Significant contributions have been made to the foundations of mathematics, for example in proof theory, proof-theoretic semantics and constructive type theory. These contributions have had a strong impact on areas of computer science, e.g. through Martin-Löf's type theory.
Two important alternative foundational programmes that are actively
pursued today are predicativistic constructivism and category-theoretic foundations. Predicativistic constructivism can be based on Martin-Löf constructive type theory, Aczel's constructive set theory, or similar systems. The practice of the Bishop school of constructive mathematics fits well into this framework. Associated philosophical foundations are meaning theories in the tradition of Wittgenstein, Dummett, Prawitz and Martin-Löf. What is the relation between proof-theoretical semantics in the tradition of Gentzen, Prawitz, and Martin-Löf and Wittgensteinian or other accounts of meaning as-use?

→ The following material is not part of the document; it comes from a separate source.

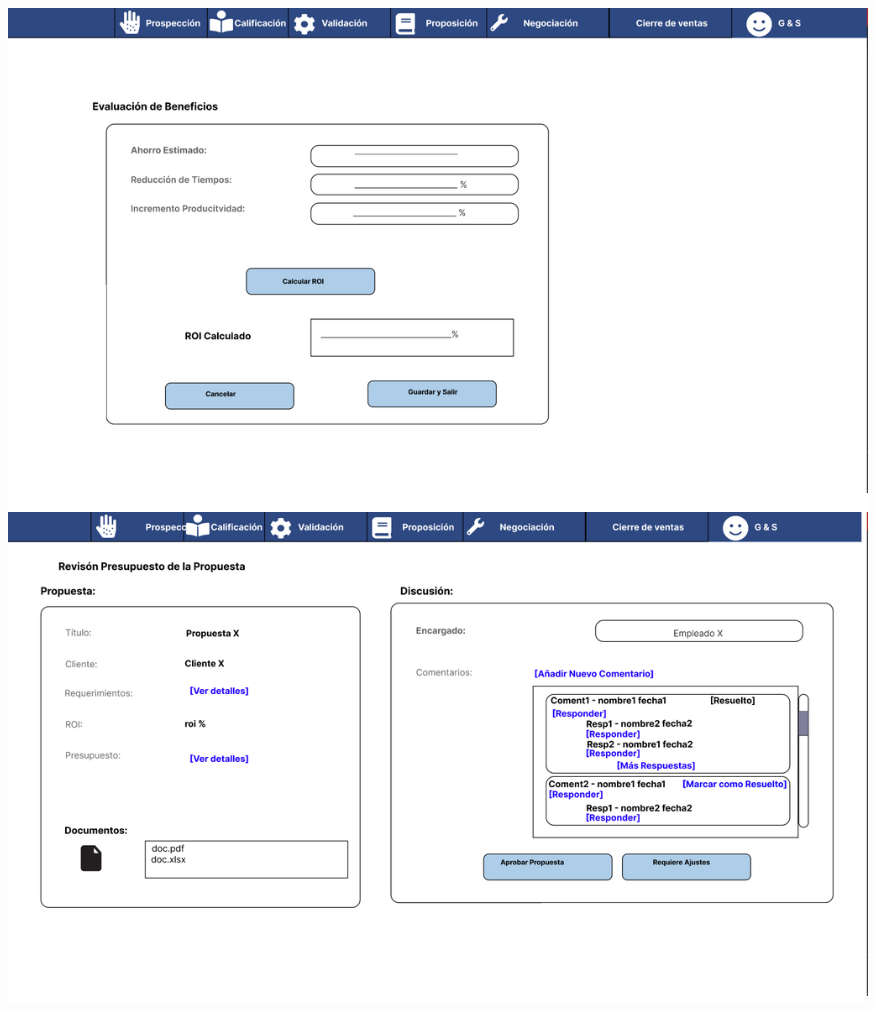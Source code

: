 ![8](https://github.com/fiis-bd251/bd251-grupo4/blob/main/imagenes/PROPUESTAh.png?raw=true)

![10](https://github.com/fiis-bd251/bd251-grupo4/blob/main/imagenes/PROPUESTAj.png?raw=true)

What can proof-theoretical analysis tell us about the scope and limits of constructive and (generalized) predicative mathematics? To what extent is it possible to reduce classical mathematical frameworks to constructive ones? Such reductions often reveal computational content of classical existence proofs. Is computational content enough to solve the epistemological questions?
A central concern for the conference will be to compare the different foundational frameworks - classical set theory, constructive type theory, and category theory - both from a philosophical and a logical point of view. The general theme of the conference, however, will be broader and encompass different areas of philosophy and foundations of mathematics, in particular the interplay between ontological and epistemological considerations.